Tak ada pilihan lain, ayah dan ibunya memilih menjodohkannya dengan seorang pria yang bernama Kaysan Anderson, seorang CEO Anderson Group.
Karena tidak ada cinta diantara mereka, maka kesepakatan di atas kertas pun terjadi. Menjalani biduk rumah tangga yang seperti itu membuat Alezha merasa tertekan namun ia tidak bisa mengungkapkannya.
Hanya tawa dan senyum yang selalu menghiasi harinya. Hingga saat ia tak kuat menahan semua beban, ia memilih mundur dari sandiwara itu dengan tetap tersenyum dibalik rasa sakitnya.
Pengenalan pemeran.
Reyza Armadja : Papa Alezha
Alea Prasetya : Mama Alezha
Alezha Armadja : Anak pertama (25 tahun)
Rayden Armadja : Adik kembar Alezha (25 tahun)
Erlangga Armadja : Anak terakhir (20 tahun)
Bab 1. Dijodohkan
"Bagaimana, Sayang? Kau mau 'kan dijodohkan dengan Tuan Kaysan?" tanya Alea, yang merupakan ibu Alezha.
Alezha masih terdiam. Ia masih mencerna apa yang terjadi. Baru saja ia hendak pergi tidur, tiba-tiba saja kedua orang tuanya memanggil dan membicarakan pernikahan.
"Kenapa aku dijodohkan, Ma?" tanya Alezha yang masih memasang wajah tenangnya. Tidak ada raut kesedihan di wajah cantiknya itu.
"Umurmu sudah dua puluh lima tahun, Nak. Kau harus menikah," sahut Reyza, ayah Alezha.
"Bagaimana, Nak? Kaysan adalah pria yang baik. Dia sangat ramah dan sopan seperti Papamu," ujar Alea.
Alezha menunduk, ia menggigit bibir bawahnya. Setelah itu, ia kembali mengangkat kepalanya. "Baiklah, Ma, Pa, aku setuju."
Ucapan Alezha pun mampu membuat Reyza dan Alea tersenyum puas.

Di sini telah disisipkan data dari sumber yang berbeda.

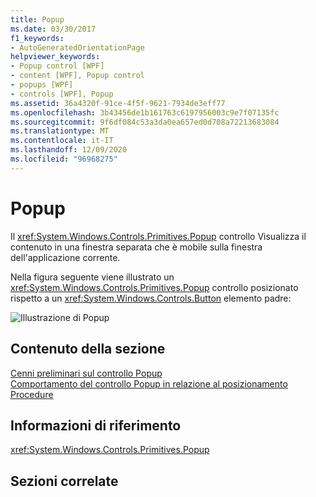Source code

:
 ```yaml
---
title: Popup
ms.date: 03/30/2017
f1_keywords:
- AutoGeneratedOrientationPage
helpviewer_keywords:
- Popup control [WPF]
- content [WPF], Popup control
- popups [WPF]
- controls [WPF], Popup
ms.assetid: 36a4320f-91ce-4f5f-9621-7934de3eff77
ms.openlocfilehash: 3b43456de1b161763c6197956003c9e7f07135fc
ms.sourcegitcommit: 9f6df084c53a3da0ea657ed0d708a72213683084
ms.translationtype: MT
ms.contentlocale: it-IT
ms.lasthandoff: 12/09/2020
ms.locfileid: "96968275"
---
```

# <a name="popup"></a>Popup
Il <xref:System.Windows.Controls.Primitives.Popup> controllo Visualizza il contenuto in una finestra separata che è mobile sulla finestra dell'applicazione corrente.  
  
 Nella figura seguente viene illustrato un <xref:System.Windows.Controls.Primitives.Popup> controllo posizionato rispetto a un <xref:System.Windows.Controls.Button> elemento padre:  
  
 ![Illustrazione di Popup](./media/popup/popup-picture-button.jpg)  
  
## <a name="in-this-section"></a>Contenuto della sezione  
 [Cenni preliminari sul controllo Popup](popup-overview.md)  
 [Comportamento del controllo Popup in relazione al posizionamento](popup-placement-behavior.md)  
 [Procedure](popup-how-to-topics.md)  
  
## <a name="reference"></a>Informazioni di riferimento  
 <xref:System.Windows.Controls.Primitives.Popup>  
  
## <a name="related-sections"></a>Sezioni correlate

"Terima kasih, Sayang. Papa dan Mama akan merencanakan makan malam bersama keluarganya." Alea menatap Alezha dengan senyuman di wajahnya. Tentu saja Alezha juga membalasnya dengan senyuman.
"Bolehkah aku kembali ke kamar?"
"Boleh, Sayang, istirahatlah," ujar Alea.
Alezha pun segera pergi ke kamarnya. Setelah mengunci kamar, ia pun langsung menangis. Sangat sulit memang, menahan rasa kecewa di depan orang lain terlebih orang tua sendiri.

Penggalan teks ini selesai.